The Supreme Court and Technology

Mark Sherman of the AP posted this interesting article regarding the Supreme Court’s “aversion” to dealing with the myriad legal issues that arise from modern technology. Particularly interesting is the quote from Justice Kagan: “The justices are not necessarily the most technologically sophisticated people.” Noting that other justices have expressed similar sentiments over time, the article seems to indicate that the Supreme Court considers itself uniquely and poorly situated to act on issues regarding technology.

This strikes me as an evasion of responsibility on the part of these justices and Supreme Court as a whole. The implication from these statements is that the executive and legislative branches are somehow superior in their knowledge regarding technology and how that should interact with the law. The last I read the Constitution, however, I noted no part of the qualifications for a position in either of those two branches that involved having some requisite amount of knowledge of science and technology in order to be elected and/or appointed to public office. In fact, considering that 56% of the Republican caucus refuses to accept climate change as a legitimate threat to our planet, it appears the technological illiterate in the Supreme Court may even be more competent than a good portion of the legislative branch.

In a national government that deals with issues from a wide-range of topic areas, it is inevitable that a member of government is going to be faced with a challenge that is outside their natural base of knowledge. A good government official, when faced with such a challenge, will endeavor to either learn enough about the subject matter to make their own independent decision, rely on the expertise of one of their subordinates that has knowledge in that area, obtain expert advice from someone outside that can advise them on the issue, or seek input from experts in the community at large and weigh this input. This applies whether one is the President, a legislator, or a Supreme Court justice.

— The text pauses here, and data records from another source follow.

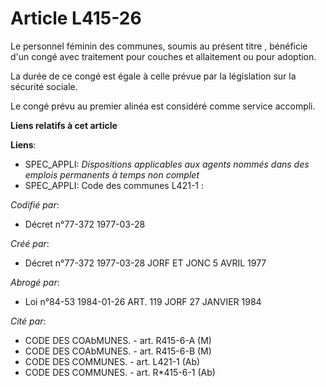 # Article L415-26

Le personnel féminin des communes, soumis au présent titre         , bénéficie d'un congé avec traitement pour couches et
allaitement ou pour adoption. 

La durée de ce congé est égale à celle prévue par la législation sur la sécurité sociale. 

Le congé prévu au premier alinéa est considéré comme service accompli.

**Liens relatifs à cet article**

**Liens**:

  - SPEC_APPLI: *Dispositions applicables aux agents nommés dans des emplois permanents à temps non complet*
  - SPEC_APPLI: Code des communes L421-1 :

_Codifié par_:

  - Décret n°77-372 1977-03-28

_Créé par_:

  - Décret n°77-372 1977-03-28 JORF ET JONC 5 AVRIL 1977

_Abrogé par_:

  - Loi n°84-53 1984-01-26 ART. 119 JORF 27 JANVIER 1984

_Cité par_:

  - CODE DES COAbMUNES. - art. R415-6-A (M)
  - CODE DES COAbMUNES. - art. R415-6-B (M)
  - CODE DES COMMUNES. - art. L421-1 (Ab)
  - CODE DES COMMUNES. - art. R*415-6-1 (Ab)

Should a case involving technology issues arise that implicates Constitutional concerns, it is the duty of the Supreme Court to accept it, weigh all the information that is presented, and come to their best judgment regarding a resolution. While I’m sure the justices would prefer Congress or the President to act, that is no excuse for shirking their own responsibility in our Constitutional structure. Each justice has the ability to hire some of the best and brightest people to assist them as clerks. Would it not make sense for the justices to consider hiring at least one of the many excellent attorneys out there that have substantive knowledge of science and technology? Similarly, in most major issues that come before the Court, there are multiple briefs filed by technologists, economists, and the like whose sole goal is to both educate the justices and their clerks regarding the issues in the case so that the Court can make the best decision it can. Would it not make the most sense to rely on this input?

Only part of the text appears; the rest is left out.